> _Aim of the task_: The answer must consist of every line in the data that contains "files".

> _Data extracts_:

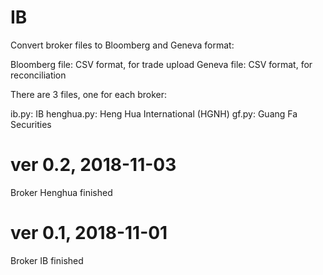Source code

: # IB
Convert broker files to Bloomberg and Geneva format:

Bloomberg file: CSV format, for trade upload
Geneva file: CSV format, for reconciliation

There are 3 files, one for each broker:

ib.py: IB
henghua.py: Heng Hua International (HGNH)
gf.py: Guang Fa Securities


# ver 0.2, 2018-11-03
Broker Henghua finished


# ver 0.1, 2018-11-01
Broker IB finished



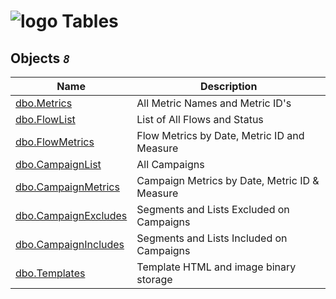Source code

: # ![logo](Images/folder64.svg) Tables

## [](Tables) Objects _`8`_

|Name|Description|
|---|---|
|[dbo.Metrics](Tables/dbo.Metrics.md)|All Metric Names and Metric ID's|
|[dbo.FlowList](Tables/dbo.FlowList.md)|List of All Flows and Status|
|[dbo.FlowMetrics](Tables/dbo.FlowMetrics.md)|Flow Metrics by Date, Metric ID and Measure|
|[dbo.CampaignList](Tables/dbo.CampaignList.md)|All Campaigns|
|[dbo.CampaignMetrics](Tables/dbo.CampaignMetrics.md)|Campaign Metrics by Date, Metric ID & Measure|
|[dbo.CampaignExcludes](Tables/dbo.CampaignExcludes.md)|Segments and Lists Excluded on Campaigns|
|[dbo.CampaignIncludes](Tables/dbo.CampaignIncludes.md)|Segments and Lists Included on Campaigns|
|[dbo.Templates](Tables/dbo.Templates.md)|Template HTML and image binary storage|

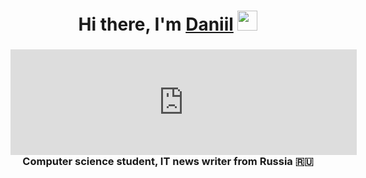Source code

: <h1 align="center">Hi there, I'm <a href="https://daniilshat.ru/" target="_blank">Daniil</a> 
<img src="https://github.com/blackcater/blackcater/raw/main/images/Hi.gif" height="32"/></h1>
<h3 align="center"><iframe frameborder="0" src="https://itch.io/embed/2771072?border\_width=2&amp;bg\_color=222222&amp;fg\_color=eeeeee&amp;link\_color=fa5c5c&amp;border\_color=542763" width="554" height="169"><a href="https://adartes-dev.itch.io/poc">Age of Magic Battles: Path of Cards by AdArtes-dev</a></iframe>Computer science student, IT news writer from Russia 🇷🇺</h3>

> _Response to this task_:
Convert broker files to Bloomberg and Geneva format:
There are 3 files, one for each broker:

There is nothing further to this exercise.